* [What needs to be done] Copy out each line of the data below in which "MDToken" appears.

* [Stored data]
-*-

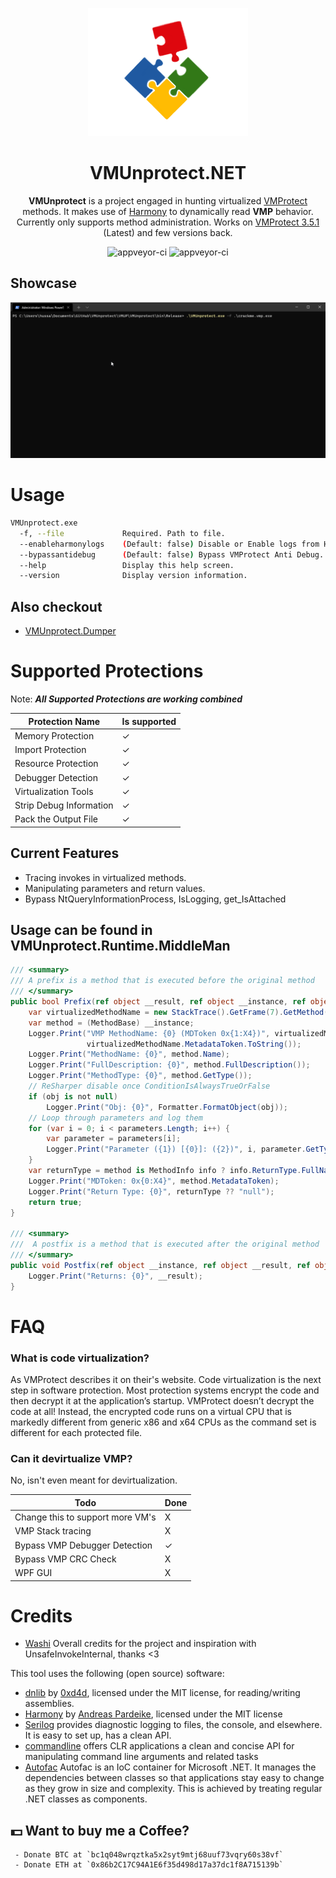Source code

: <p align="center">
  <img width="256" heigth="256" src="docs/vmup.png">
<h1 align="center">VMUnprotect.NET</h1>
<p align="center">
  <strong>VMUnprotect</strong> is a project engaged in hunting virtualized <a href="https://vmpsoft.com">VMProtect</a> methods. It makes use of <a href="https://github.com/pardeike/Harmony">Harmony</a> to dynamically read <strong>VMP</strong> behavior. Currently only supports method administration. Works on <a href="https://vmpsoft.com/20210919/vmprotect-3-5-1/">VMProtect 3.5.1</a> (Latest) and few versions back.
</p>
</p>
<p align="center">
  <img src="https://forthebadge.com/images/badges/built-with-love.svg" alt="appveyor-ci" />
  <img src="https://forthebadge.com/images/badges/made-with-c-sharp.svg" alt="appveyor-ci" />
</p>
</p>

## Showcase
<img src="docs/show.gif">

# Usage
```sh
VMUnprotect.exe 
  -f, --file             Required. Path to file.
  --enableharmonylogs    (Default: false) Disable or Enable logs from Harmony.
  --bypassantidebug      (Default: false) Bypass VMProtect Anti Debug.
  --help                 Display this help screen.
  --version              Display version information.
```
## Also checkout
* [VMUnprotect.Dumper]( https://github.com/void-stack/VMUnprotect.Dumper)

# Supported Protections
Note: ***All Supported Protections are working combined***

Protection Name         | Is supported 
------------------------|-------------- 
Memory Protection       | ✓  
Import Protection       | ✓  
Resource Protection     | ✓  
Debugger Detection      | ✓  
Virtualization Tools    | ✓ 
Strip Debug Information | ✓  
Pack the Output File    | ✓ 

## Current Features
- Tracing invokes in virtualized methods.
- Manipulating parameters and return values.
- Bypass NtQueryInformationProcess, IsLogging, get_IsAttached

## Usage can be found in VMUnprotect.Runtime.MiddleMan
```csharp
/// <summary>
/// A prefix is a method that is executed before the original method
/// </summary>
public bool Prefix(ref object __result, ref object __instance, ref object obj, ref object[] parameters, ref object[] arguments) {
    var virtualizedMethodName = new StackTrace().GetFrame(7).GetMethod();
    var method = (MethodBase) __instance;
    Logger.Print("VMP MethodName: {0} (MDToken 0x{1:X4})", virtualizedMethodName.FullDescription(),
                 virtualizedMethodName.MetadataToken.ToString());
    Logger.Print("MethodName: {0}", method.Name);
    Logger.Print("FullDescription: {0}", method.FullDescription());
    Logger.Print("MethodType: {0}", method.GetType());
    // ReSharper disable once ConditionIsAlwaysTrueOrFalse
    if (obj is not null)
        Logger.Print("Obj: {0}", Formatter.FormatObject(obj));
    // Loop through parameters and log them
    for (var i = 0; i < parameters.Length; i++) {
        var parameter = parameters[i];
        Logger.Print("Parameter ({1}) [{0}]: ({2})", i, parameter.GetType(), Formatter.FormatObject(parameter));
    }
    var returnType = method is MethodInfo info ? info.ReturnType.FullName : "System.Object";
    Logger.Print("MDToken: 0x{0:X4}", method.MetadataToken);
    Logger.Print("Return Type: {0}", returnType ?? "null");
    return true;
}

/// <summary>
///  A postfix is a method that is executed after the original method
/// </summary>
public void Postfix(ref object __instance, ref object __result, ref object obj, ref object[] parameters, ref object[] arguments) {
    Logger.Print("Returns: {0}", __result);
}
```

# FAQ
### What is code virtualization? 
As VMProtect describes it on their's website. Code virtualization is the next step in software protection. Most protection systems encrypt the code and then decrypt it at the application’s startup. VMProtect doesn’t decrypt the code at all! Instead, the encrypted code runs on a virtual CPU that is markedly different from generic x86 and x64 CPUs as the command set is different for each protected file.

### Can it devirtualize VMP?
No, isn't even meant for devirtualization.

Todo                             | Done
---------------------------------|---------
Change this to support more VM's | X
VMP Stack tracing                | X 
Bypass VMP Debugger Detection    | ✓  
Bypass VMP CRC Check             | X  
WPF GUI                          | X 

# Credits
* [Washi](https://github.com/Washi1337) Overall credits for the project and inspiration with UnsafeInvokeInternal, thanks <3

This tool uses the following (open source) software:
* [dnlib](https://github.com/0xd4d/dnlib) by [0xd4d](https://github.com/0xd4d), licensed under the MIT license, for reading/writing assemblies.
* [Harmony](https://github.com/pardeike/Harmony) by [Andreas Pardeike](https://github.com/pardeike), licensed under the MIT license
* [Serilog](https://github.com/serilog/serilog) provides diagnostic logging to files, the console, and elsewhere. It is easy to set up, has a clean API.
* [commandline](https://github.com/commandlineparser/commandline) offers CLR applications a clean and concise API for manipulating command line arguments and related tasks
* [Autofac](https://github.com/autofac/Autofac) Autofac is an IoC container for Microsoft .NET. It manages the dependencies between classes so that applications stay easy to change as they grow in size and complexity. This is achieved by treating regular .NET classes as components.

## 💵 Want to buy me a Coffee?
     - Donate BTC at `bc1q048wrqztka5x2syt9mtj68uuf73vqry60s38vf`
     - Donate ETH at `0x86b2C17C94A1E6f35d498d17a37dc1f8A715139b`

-*-

* [Written solution]
    Logger.Print("VMP MethodName: {0} (MDToken 0x{1:X4})", virtualizedMethodName.FullDescription(),
    Logger.Print("MDToken: 0x{0:X4}", method.MetadataToken);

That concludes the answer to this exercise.